It’s been a long, cold start to Spring, and with the present concern over the future of the Border it’s perhaps not surprising that this issue of Corncrake concentrates on Fermanagh, but the seasons turn as they always do, and soon we will be stretching our wings again.
In the meantime, there has been a lot happening in the County: Sliabh Beagh Arts have produced another spectacular event, Fermanagh Film Club has celebrated its tenth anniversary, and our new spoken word venue The Thing Itself has gone from strength to strength over the last year, hosting the All-Ireland Slam Final and attracting top talent from all over the island, as well as encouraging local poets. Two of its founders, Caiman O’Shea and Darren Reihill have been published in the latest edition of PoetryNI’s quarterly 4×4 and Richard Pierce has an exhibition of his photography in the Hambly & Hambly gallery.

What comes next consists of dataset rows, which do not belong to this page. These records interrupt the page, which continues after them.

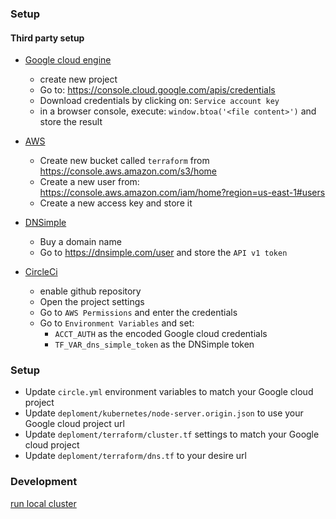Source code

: ### Setup

#### Third party setup

- [Google cloud engine](cloud.google.com)
    - create new project
    - Go to: https://console.cloud.google.com/apis/credentials
    - Download credentials by clicking on: `Service account key`
    - in a browser console, execute: `window.btoa('<file content>')` and store the result

- [AWS](aws.amazon.com)
    - Create new bucket called `terraform` from https://console.aws.amazon.com/s3/home
    - Create a new user from: https://console.aws.amazon.com/iam/home?region=us-east-1#users
    - Create a new access key and store it

- [DNSimple](dnsimple.com)
    - Buy a domain name
    - Go to https://dnsimple.com/user and store the `API v1 token`

- [CircleCi](circleci.com)
    - enable github repository
    - Open the project settings
    - Go to `AWS Permissions` and enter the credentials
    - Go to `Environment Variables` and set:
        - `ACCT_AUTH` as the encoded Google cloud credentials
        - `TF_VAR_dns_simple_token` as the DNSimple token


### Setup

- Update `circle.yml` environment variables to match your Google cloud project
- Update `deploment/kubernetes/node-server.origin.json` to use your Google cloud project url
- Update `deploment/terraform/cluster.tf` settings to match your Google cloud project
- Update `deploment/terraform/dns.tf` to your desire url

### Development

[run local cluster](http://kubernetes.io/docs/getting-started-guides/docker/)
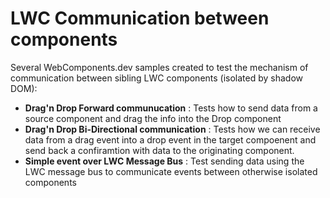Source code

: # LWC Communication between components
Several WebComponents.dev samples created to test the mechanism of communication between sibling LWC components (isolated by shadow DOM):

- **Drag'n Drop Forward communucation** : Tests how to send data from a source component and drag the info into the Drop component 
- **Drag'n Drop Bi-Directional communication** : Tests how we can receive data from a drag event into a drop event in the target compoenent and send back a confiramtion with data to the originating component.
- **Simple event over LWC Message Bus** : Test sending data using the LWC message bus to communicate events between otherwise isolated components
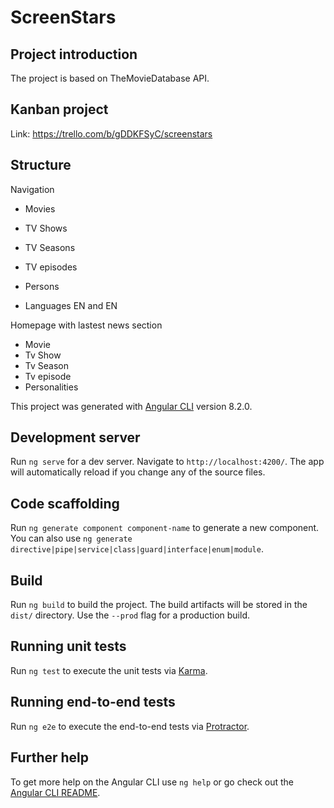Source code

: # ScreenStars

## Project introduction
The project is based on TheMovieDatabase API.

## Kanban project
Link: https://trello.com/b/gDDKFSyC/screenstars

## Structure

 Navigation
  - Movies
  - TV Shows
  - TV Seasons
  - TV episodes
  - Persons
  
  - Languages EN and EN

 Homepage with lastest news section
  - Movie
  - Tv Show
  - Tv Season
  - Tv episode
  - Personalities

This project was generated with [Angular CLI](https://github.com/angular/angular-cli) version 8.2.0.

## Development server

Run `ng serve` for a dev server. Navigate to `http://localhost:4200/`. The app will automatically reload if you change any of the source files.

## Code scaffolding

Run `ng generate component component-name` to generate a new component. You can also use `ng generate directive|pipe|service|class|guard|interface|enum|module`.

## Build

Run `ng build` to build the project. The build artifacts will be stored in the `dist/` directory. Use the `--prod` flag for a production build.

## Running unit tests

Run `ng test` to execute the unit tests via [Karma](https://karma-runner.github.io).

## Running end-to-end tests

Run `ng e2e` to execute the end-to-end tests via [Protractor](http://www.protractortest.org/).

## Further help

To get more help on the Angular CLI use `ng help` or go check out the [Angular CLI README](https://github.com/angular/angular-cli/blob/master/README.md).
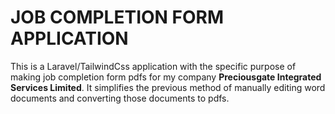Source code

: <h1>JOB COMPLETION FORM APPLICATION</h1>

This is a Laravel/TailwindCss application with the specific purpose of making job completion form pdfs for my company <b>Preciousgate Integrated Services Limited</b>.
It simplifies the previous method of manually editing word documents and converting those documents to pdfs.
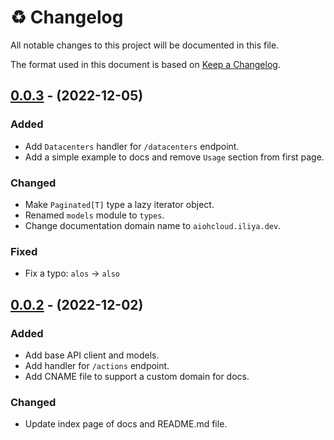 # ♻️ Changelog

All notable changes to this project will be documented in this file.

The format used in this document is based on [Keep a Changelog](https://keepachangelog.com/en/1.0.0/).

## [0.0.3] - (2022-12-05)

### Added

- Add `Datacenters` handler for `/datacenters` endpoint.
- Add a simple example to docs and remove `Usage` section from first page.

### Changed

- Make `Paginated[T]` type a lazy iterator object.
- Renamed `models` module to `types`.
- Change documentation domain name to `aiohcloud.iliya.dev`.

### Fixed

- Fix a typo: `alos` -> `also`

## [0.0.2] - (2022-12-02)

### Added

- Add base API client and models.
- Add handler for `/actions` endpoint.
- Add CNAME file to support a custom domain for docs.

### Changed

- Update index page of docs and README.md file.

[0.0.2]: https://github.com/IHosseini083/AIOHCloud/releases/tag/v0.0.2
[0.0.3]: https://github.com/IHosseini083/AIOHCloud/compare/v0.0.2...v0.0.3
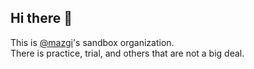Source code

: ## Hi there 👋

This is [@mazgi](https://github.com/mazgi)'s sandbox organization.  
There is practice, trial, and others that are not a big deal.
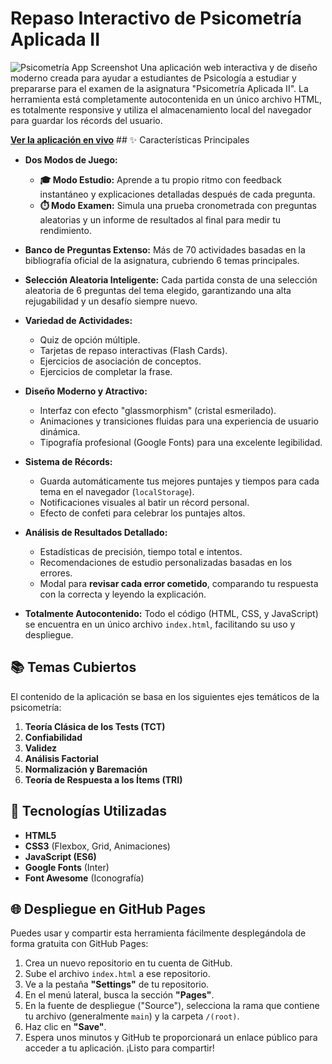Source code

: # Repaso Interactivo de Psicometría Aplicada II

![Psicometría App Screenshot](https-your-image-link-here.png) Una aplicación web interactiva y de diseño moderno creada para ayudar a estudiantes de Psicología a estudiar y prepararse para el examen de la asignatura "Psicometría Aplicada II". La herramienta está completamente autocontenida en un único archivo HTML, es totalmente responsive y utiliza el almacenamiento local del navegador para guardar los récords del usuario.

**[Ver la aplicación en vivo](https-tu-usuario.github.io/tu-repositorio/)** ## ✨ Características Principales

* **Dos Modos de Juego:**
    * **🎓 Modo Estudio:** Aprende a tu propio ritmo con feedback instantáneo y explicaciones detalladas después de cada pregunta.
    * **⏱️ Modo Examen:** Simula una prueba cronometrada con preguntas aleatorias y un informe de resultados al final para medir tu rendimiento.

* **Banco de Preguntas Extenso:** Más de 70 actividades basadas en la bibliografía oficial de la asignatura, cubriendo 6 temas principales.

* **Selección Aleatoria Inteligente:** Cada partida consta de una selección aleatoria de 6 preguntas del tema elegido, garantizando una alta rejugabilidad y un desafío siempre nuevo.

* **Variedad de Actividades:**
    * Quiz de opción múltiple.
    * Tarjetas de repaso interactivas (Flash Cards).
    * Ejercicios de asociación de conceptos.
    * Ejercicios de completar la frase.

* **Diseño Moderno y Atractivo:**
    * Interfaz con efecto "glassmorphism" (cristal esmerilado).
    * Animaciones y transiciones fluidas para una experiencia de usuario dinámica.
    * Tipografía profesional (Google Fonts) para una excelente legibilidad.

* **Sistema de Récords:**
    * Guarda automáticamente tus mejores puntajes y tiempos para cada tema en el navegador (`localStorage`).
    * Notificaciones visuales al batir un récord personal.
    * Efecto de confeti para celebrar los puntajes altos.

* **Análisis de Resultados Detallado:**
    * Estadísticas de precisión, tiempo total e intentos.
    * Recomendaciones de estudio personalizadas basadas en los errores.
    * Modal para **revisar cada error cometido**, comparando tu respuesta con la correcta y leyendo la explicación.

* **Totalmente Autocontenido:** Todo el código (HTML, CSS, y JavaScript) se encuentra en un único archivo `index.html`, facilitando su uso y despliegue.

## 📚 Temas Cubiertos

El contenido de la aplicación se basa en los siguientes ejes temáticos de la psicometría:

1.  **Teoría Clásica de los Tests (TCT)**
2.  **Confiabilidad**
3.  **Validez**
4.  **Análisis Factorial**
5.  **Normalización y Baremación**
6.  **Teoría de Respuesta a los Ítems (TRI)**

## 🚀 Tecnologías Utilizadas

* **HTML5**
* **CSS3** (Flexbox, Grid, Animaciones)
* **JavaScript (ES6)**
* **Google Fonts** (Inter)
* **Font Awesome** (Iconografía)

## 🌐 Despliegue en GitHub Pages

Puedes usar y compartir esta herramienta fácilmente desplegándola de forma gratuita con GitHub Pages:

1.  Crea un nuevo repositorio en tu cuenta de GitHub.
2.  Sube el archivo `index.html` a ese repositorio.
3.  Ve a la pestaña **"Settings"** de tu repositorio.
4.  En el menú lateral, busca la sección **"Pages"**.
5.  En la fuente de despliegue ("Source"), selecciona la rama que contiene tu archivo (generalmente `main`) y la carpeta `/(root)`.
6.  Haz clic en **"Save"**.
7.  Espera unos minutos y GitHub te proporcionará un enlace público para acceder a tu aplicación. ¡Listo para compartir!
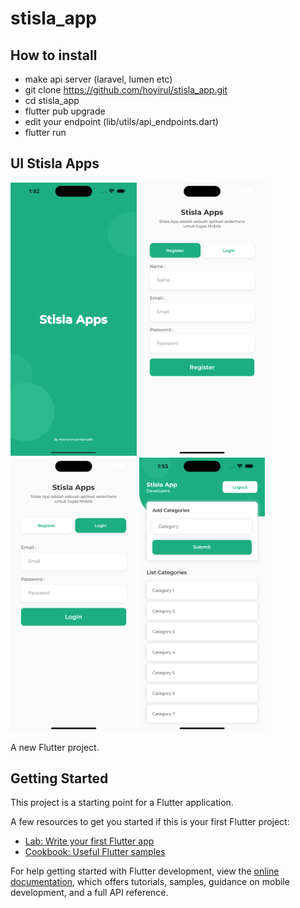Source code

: # stisla_app

## How to install
- make api server (laravel, lumen etc)
- git clone https://github.com/hoyirul/stisla_app.git
- cd stisla_app
- flutter pub upgrade
- edit your endpoint (lib/utils/api_endpoints.dart)
- flutter run

## UI Stisla Apps
<img src="./assets/reports/splash.png" width="40%">
<img src="./assets/reports/register.png" width="40%">
<img src="./assets/reports/login.png" width="40%">
<img src="./assets/reports/home.png" width="40%">


A new Flutter project.

## Getting Started

This project is a starting point for a Flutter application.

A few resources to get you started if this is your first Flutter project:

- [Lab: Write your first Flutter app](https://docs.flutter.dev/get-started/codelab)
- [Cookbook: Useful Flutter samples](https://docs.flutter.dev/cookbook)

For help getting started with Flutter development, view the
[online documentation](https://docs.flutter.dev/), which offers tutorials,
samples, guidance on mobile development, and a full API reference.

In this issue of Corncrake we welcome Jessica Campbell as our new Drama Correspondent, with a review of the audience’s choice in Fermanagh Drama Festival, and poet and illustrator Jennie Methven. We have poetry by Pete Byrne, now in Liverpool, who conceived the idea for the magazine, and a piece by myself to go with a review of A Moveable Feast by Tony Brady, who also manages to link Castle Coole with a statue of Achilles. Bernard Calgie returns with a memory of his grandmother, and there’s a short story by Ellie Rose McKee.
Looking further afield, I have a piece on the importance of having more than one language, and John Llewellyn James considers cover versions and reviews the Gilbert & George exhibition in Belfast.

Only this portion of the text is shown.